[Dataset entries]

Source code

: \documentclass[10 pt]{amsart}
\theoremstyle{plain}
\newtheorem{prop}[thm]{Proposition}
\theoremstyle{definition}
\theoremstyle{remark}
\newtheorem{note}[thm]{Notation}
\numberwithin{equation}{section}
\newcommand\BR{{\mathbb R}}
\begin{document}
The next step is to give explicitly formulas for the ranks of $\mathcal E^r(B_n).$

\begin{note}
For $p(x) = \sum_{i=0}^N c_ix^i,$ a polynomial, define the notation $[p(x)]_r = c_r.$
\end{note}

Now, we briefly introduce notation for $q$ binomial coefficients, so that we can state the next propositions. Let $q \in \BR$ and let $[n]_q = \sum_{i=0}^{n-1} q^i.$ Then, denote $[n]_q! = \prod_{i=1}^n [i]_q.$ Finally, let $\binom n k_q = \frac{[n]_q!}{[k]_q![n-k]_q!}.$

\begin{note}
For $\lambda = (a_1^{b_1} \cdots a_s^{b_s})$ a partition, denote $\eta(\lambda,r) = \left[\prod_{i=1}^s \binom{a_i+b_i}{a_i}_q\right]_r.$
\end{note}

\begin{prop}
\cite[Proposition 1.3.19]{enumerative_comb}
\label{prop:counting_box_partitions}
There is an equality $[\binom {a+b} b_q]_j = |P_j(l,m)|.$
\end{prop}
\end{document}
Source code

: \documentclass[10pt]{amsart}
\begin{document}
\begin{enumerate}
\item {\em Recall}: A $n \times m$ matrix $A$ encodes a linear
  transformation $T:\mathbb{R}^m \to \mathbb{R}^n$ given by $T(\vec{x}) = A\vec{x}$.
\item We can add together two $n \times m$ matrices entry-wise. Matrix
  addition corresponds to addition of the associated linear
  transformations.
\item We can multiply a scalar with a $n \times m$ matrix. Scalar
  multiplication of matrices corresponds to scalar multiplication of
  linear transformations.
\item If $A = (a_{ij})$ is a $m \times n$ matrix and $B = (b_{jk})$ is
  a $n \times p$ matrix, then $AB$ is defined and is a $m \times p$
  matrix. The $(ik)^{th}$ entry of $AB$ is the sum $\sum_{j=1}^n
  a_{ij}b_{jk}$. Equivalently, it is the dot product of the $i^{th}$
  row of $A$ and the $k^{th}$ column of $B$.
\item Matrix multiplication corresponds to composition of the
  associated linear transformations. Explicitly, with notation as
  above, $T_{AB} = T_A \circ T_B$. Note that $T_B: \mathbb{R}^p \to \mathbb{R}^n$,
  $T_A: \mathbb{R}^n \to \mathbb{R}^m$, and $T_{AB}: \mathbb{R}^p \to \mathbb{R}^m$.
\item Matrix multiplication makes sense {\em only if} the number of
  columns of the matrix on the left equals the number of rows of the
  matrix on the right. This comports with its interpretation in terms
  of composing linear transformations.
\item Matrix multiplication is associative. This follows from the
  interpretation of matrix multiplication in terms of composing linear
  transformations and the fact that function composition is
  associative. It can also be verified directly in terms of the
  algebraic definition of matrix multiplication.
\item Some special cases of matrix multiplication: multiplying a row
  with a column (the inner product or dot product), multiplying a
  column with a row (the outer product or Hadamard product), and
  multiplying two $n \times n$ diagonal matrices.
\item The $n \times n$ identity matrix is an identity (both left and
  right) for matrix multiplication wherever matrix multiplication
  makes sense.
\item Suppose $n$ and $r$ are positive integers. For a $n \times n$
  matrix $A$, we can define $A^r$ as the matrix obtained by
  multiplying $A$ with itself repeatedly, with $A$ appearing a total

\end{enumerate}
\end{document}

▶ Assigned task: Return each line of the records above in which the word "that" occurs.

▶ Written solution:
Now, we briefly introduce notation for $q$ binomial coefficients, so that we can state the next propositions. Let $q \in \BR$ and let $[n]_q = \sum_{i=0}^{n-1} q^i.$ Then, denote $[n]_q! = \prod_{i=1}^n [i]_q.$ Finally, let $\binom n k_q = \frac{[n]_q!}{[k]_q![n-k]_q!}.$
  above, $T_{AB} = T_A \circ T_B$. Note that $T_B: \mathbb{R}^p \to \mathbb{R}^n$,
  transformations and the fact that function composition is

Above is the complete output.